The neoliberal sacking of the universities runs much deeper than tuition hikes and budget cuts, notes Barkawi.

By Tarak Barkawi

The New York Times, Slate and Al Jazeera have recently drawn attention to the adjunctification of the professoriate in the US. Only 24 per cent of university and college faculty are now tenured or tenure-track.

Much of the coverage has focused on the sub-poverty wages of adjunct faculty, their lack of job security and the growing legions of unemployed and under-employed PhDs. Elsewhere, the focus has been on web-based learning and the massive open online courses (MOOCs), with some commentators celebrating and others lamenting their arrival.

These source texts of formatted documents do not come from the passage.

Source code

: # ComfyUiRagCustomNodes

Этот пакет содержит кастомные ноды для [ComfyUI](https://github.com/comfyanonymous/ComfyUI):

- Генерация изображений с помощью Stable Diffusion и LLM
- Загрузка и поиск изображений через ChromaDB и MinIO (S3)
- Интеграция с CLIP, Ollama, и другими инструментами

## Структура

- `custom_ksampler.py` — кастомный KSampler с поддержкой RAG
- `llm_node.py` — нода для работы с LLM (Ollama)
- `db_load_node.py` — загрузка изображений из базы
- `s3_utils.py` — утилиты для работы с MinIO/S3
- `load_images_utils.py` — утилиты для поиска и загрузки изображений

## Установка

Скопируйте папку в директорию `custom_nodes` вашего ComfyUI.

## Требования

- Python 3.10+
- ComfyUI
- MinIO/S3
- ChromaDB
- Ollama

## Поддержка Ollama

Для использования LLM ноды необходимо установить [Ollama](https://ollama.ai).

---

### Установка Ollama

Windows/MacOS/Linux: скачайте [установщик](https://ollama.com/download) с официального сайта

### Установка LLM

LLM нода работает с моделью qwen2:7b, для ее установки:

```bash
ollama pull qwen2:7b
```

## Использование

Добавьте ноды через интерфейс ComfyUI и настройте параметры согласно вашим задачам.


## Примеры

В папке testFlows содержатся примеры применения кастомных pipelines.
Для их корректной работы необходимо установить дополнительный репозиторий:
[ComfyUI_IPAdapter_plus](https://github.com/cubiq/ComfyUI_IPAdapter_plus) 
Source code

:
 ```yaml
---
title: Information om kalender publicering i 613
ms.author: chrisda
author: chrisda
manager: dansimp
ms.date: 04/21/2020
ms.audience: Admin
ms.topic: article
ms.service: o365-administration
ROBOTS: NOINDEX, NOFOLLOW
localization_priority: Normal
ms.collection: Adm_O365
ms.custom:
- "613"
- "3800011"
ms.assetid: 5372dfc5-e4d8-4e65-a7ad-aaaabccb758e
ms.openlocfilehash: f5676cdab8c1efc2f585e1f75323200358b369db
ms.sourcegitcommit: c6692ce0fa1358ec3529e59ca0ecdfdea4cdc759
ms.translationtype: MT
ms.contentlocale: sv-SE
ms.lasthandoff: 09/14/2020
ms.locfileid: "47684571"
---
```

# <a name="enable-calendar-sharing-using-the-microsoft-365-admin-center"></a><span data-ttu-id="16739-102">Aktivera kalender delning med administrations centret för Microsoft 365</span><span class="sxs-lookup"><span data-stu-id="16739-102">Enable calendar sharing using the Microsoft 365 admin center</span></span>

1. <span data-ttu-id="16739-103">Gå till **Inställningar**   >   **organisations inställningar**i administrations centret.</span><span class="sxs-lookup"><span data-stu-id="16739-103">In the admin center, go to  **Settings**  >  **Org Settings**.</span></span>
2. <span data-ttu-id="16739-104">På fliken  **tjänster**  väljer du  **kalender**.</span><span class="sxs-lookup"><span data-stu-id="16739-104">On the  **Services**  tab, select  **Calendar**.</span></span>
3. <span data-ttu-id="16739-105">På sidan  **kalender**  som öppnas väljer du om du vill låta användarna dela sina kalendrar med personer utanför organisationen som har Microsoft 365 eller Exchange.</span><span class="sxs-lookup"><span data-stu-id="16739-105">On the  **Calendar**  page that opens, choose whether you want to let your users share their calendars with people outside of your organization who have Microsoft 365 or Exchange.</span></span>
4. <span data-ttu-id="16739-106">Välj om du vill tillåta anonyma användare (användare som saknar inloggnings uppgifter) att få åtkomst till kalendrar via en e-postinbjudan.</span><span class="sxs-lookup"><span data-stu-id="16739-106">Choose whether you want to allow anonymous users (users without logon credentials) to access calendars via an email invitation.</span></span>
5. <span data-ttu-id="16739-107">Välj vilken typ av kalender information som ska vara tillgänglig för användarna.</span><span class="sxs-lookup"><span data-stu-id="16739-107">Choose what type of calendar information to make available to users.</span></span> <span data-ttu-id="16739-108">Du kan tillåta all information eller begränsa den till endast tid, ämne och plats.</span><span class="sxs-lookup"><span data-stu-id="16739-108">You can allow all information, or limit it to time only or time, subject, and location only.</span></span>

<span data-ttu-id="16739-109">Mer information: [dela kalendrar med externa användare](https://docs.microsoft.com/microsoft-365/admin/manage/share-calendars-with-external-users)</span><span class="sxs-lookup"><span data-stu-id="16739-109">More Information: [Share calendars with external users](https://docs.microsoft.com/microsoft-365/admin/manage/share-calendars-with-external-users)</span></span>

The two developments are not unrelated. Harvard recently asked its alumni to volunteer their time as “online mentors” and “discussion group managers” for an online course. Fewer professors and fewer qualified – or even paid – teaching assistants will be required in higher education’s New Order.

Lost amid the fetishisation of information technology and the pathos of the struggle over proper working conditions for adjunct faculty is the deeper crisis of the academic profession occasioned by neoliberalism. This crisis is connected to the economics of higher education but it is not primarily about that.

The neoliberal sacking of the universities runs much deeper than tuition fee hikes and budget cuts.